Tuesday, January 13, 2015

Chapter 2, Part 9: Mediation as Possible Strategy When Negotiations Are Stuck

NEXT: The Potential use of Level of Care Assessments to increase foster care rates and the amount of adoption assistance that may be negotiated.

In the last blog post, I wrote about the provisions for mediation of disagreements over the amount of Title IV-E Adoption Assistance in the July 1, 2014 rule revisions.  It occurred to me that if parents resorted to mediation in large numbers, it might serve as an effective strategy for bringing the shortcomings of the negotiation process to the attention of state.

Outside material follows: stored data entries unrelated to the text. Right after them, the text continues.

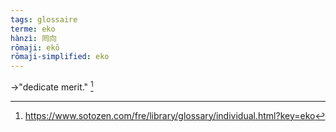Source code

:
 ```yaml
---
tags: glossaire
terme: eko
hànzì: 囘向
rōmaji: ekō
rōmaji-simplified: eko
---
```


→"dedicate merit." [^Sotoshu]

[^Sotoshu]: <https://www.sotozen.com/fre/library/glossary/individual.html?key=eko>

The first responsibility of adopting parents, of course, is to the well being of their children.  If they are able to negotiate an adequate amount of adoption assistance smoothly, or through patience and persistence, then there is no point in testing the mediation process.

Mediation is a potential strategy when negotiations are stuck.  For example, the county agency refuses to budge from a proposed amount of IV-E Adoption Assistance the parents regard as insufficient, one that may be far below the child’s foster care payment rate. 

Or, suppose, the child has specialized care needs and is receiving a monthly foster care payment that is significantly higher than the maximum statewide adoption assistance payment of $1,045 per month, established in the revised rules of July 1, 2014.  The parents seek a waiver request from the county, but the county refuses to make a waiver request.  Mediation might present an opportunity to demonstrate the need for a waiver of the statewide maximum payment.  The mediation process might bring the large gap  between the foster care payments, based upon the child’s level care, and the amount of adoption assistance offered by the county agency into sharp focus.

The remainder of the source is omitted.